I was fitting a mixed model with random intercept and random slope for longitudinal data using the nlme package in R, similar to the model below (using an artificial and very small dataset for illustration, but the types of variables are similar):
set.seed(1)
Sex = sample(rep(c(0,1), times = 50))
set.seed(2)
BT = sample(rep(c(0,1), times = 50))
AT = abs(round(rnorm(100, 6.5, 4),0))
Age = abs(round(rnorm(100, 3.8, 2),2))
outcome <- abs(round(rnorm(100, 85, 10), 0))
ID <- seq(1,100)
data <- data.frame(ID = ID, Sex = Sex,Age = Age, BT = BT, AT = AT, outcome = outcome)
ids_list <- list()
ids <- seq(1,100)
set.seed(1)
reps <- sample(rep(2:5, each = 25))
for (i in 1:length(ids)){
ids_list[[i]] <- rep(i, each = reps[i])
}
time_list <- list()
for (i in 1:length(ids)){
time_list[[i]] <- sort(round(runif(reps[i], 0, 15),0), decreasing = F)
}
new_df <- data.frame(ID = unlist(ids_list), Time = unlist(time_list))
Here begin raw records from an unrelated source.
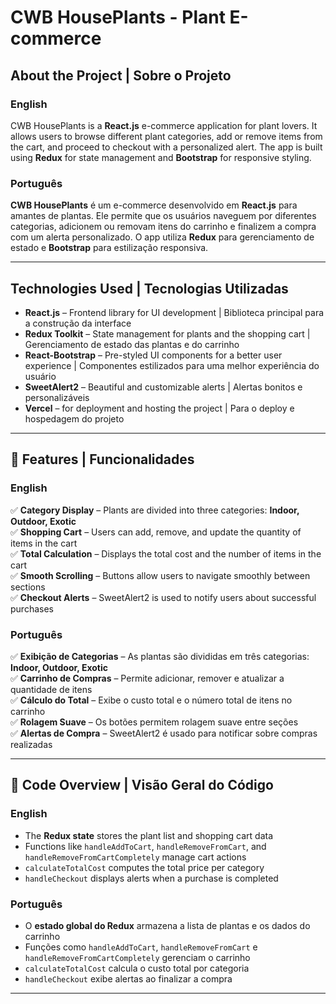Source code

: #  CWB HousePlants - Plant E-commerce  

##  About the Project | Sobre o Projeto  

###  English  
CWB HousePlants is a **React.js** e-commerce application for plant lovers. It allows users to browse different plant categories, add or remove items from the cart, and proceed to checkout with a personalized alert. The app is built using **Redux** for state management and **Bootstrap** for responsive styling.  

###  Português  
**CWB HousePlants** é um e-commerce desenvolvido em **React.js** para amantes de plantas. Ele permite que os usuários naveguem por diferentes categorias, adicionem ou removam itens do carrinho e finalizem a compra com um alerta personalizado. O app utiliza **Redux** para gerenciamento de estado e **Bootstrap** para estilização responsiva.  

---

##  Technologies Used | Tecnologias Utilizadas  

- **React.js** – Frontend library for UI development | Biblioteca principal para a construção da interface  
- **Redux Toolkit** – State management for plants and the shopping cart | Gerenciamento de estado das plantas e do carrinho  
- **React-Bootstrap** – Pre-styled UI components for a better user experience | Componentes estilizados para uma melhor experiência do usuário  
- **SweetAlert2** – Beautiful and customizable alerts | Alertas bonitos e personalizáveis
- **Vercel** – for deployment and hosting the project | Para o deploy e hospedagem do projeto

---

## 🔹 Features | Funcionalidades  

###  English  
✅ **Category Display** – Plants are divided into three categories: **Indoor, Outdoor, Exotic**  
✅ **Shopping Cart** – Users can add, remove, and update the quantity of items in the cart  
✅ **Total Calculation** – Displays the total cost and the number of items in the cart  
✅ **Smooth Scrolling** – Buttons allow users to navigate smoothly between sections  
✅ **Checkout Alerts** – SweetAlert2 is used to notify users about successful purchases  

###  Português  
✅ **Exibição de Categorias** – As plantas são divididas em três categorias: **Indoor, Outdoor, Exotic**  
✅ **Carrinho de Compras** – Permite adicionar, remover e atualizar a quantidade de itens  
✅ **Cálculo do Total** – Exibe o custo total e o número total de itens no carrinho  
✅ **Rolagem Suave** – Os botões permitem rolagem suave entre seções  
✅ **Alertas de Compra** – SweetAlert2 é usado para notificar sobre compras realizadas  

---

## 🔹 Code Overview | Visão Geral do Código  

###  English  
- The **Redux state** stores the plant list and shopping cart data  
- Functions like `handleAddToCart`, `handleRemoveFromCart`, and `handleRemoveFromCartCompletely` manage cart actions  
- `calculateTotalCost` computes the total price per category  
- `handleCheckout` displays alerts when a purchase is completed  

### Português  
- O **estado global do Redux** armazena a lista de plantas e os dados do carrinho  
- Funções como `handleAddToCart`, `handleRemoveFromCart` e `handleRemoveFromCartCompletely` gerenciam o carrinho  
- `calculateTotalCost` calcula o custo total por categoria  
- `handleCheckout` exibe alertas ao finalizar a compra  

---

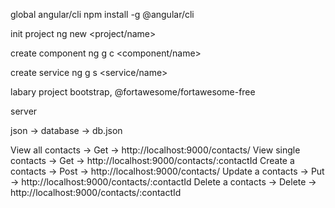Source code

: global angular/cli
npm install -g @angular/cli

init project
ng new <project/name>

create component
ng g c <component/name>

create service
ng g s <service/name>

labary project
bootstrap, @fortawesome/fortawesome-free


server

json -> database -> db.json

View all contacts -> Get -> http://localhost:9000/contacts/
View single contacts -> Get -> http://localhost:9000/contacts/:contactId
Create a contacts -> Post -> http://localhost:9000/contacts/
Update a contacts -> Put -> http://localhost:9000/contacts/:contactId
Delete a contacts -> Delete -> http://localhost:9000/contacts/:contactId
df <- merge(data, new_df, by = "ID")
> head(df)
ID Sex Age BT AT outcome Time
1 1 1 0.40 0 5 90 4
2 1 1 0.40 0 5 90 4
3 1 1 0.40 0 5 90 9
4 1 1 0.40 0 5 90 10
5 2 0 1.32 0 7 90 3
6 2 0 1.32 0 7 90 7
model <- lme(outcome ~ Sex + BT + Age + AT*Time, random = ~ 1 + Time|ID,
data = df, na.action = na.exclude, method = "REML")
which I wanted to visualise using ggpredict
in the ggeffects
package. Unfortunately, when using ggpredict,
ggpredict(model, terms = c("AT", "Time"), type = "re")
I get the following:
# Predicted values of outcome
Error in tapply(x$predicted, list(x$group), NULL) :
arguments must have same length
Using other variables to display (in this case, e.g. BT is a factor), I get the same error.
Using the lme4 package and fitting the same model with lmer()
, it does work (however I would like to use the nlme package, which is supported by ggeffects
if I am not mistaken). So far, reading the vignette and googling haven't helped me fix the problem unfortunately.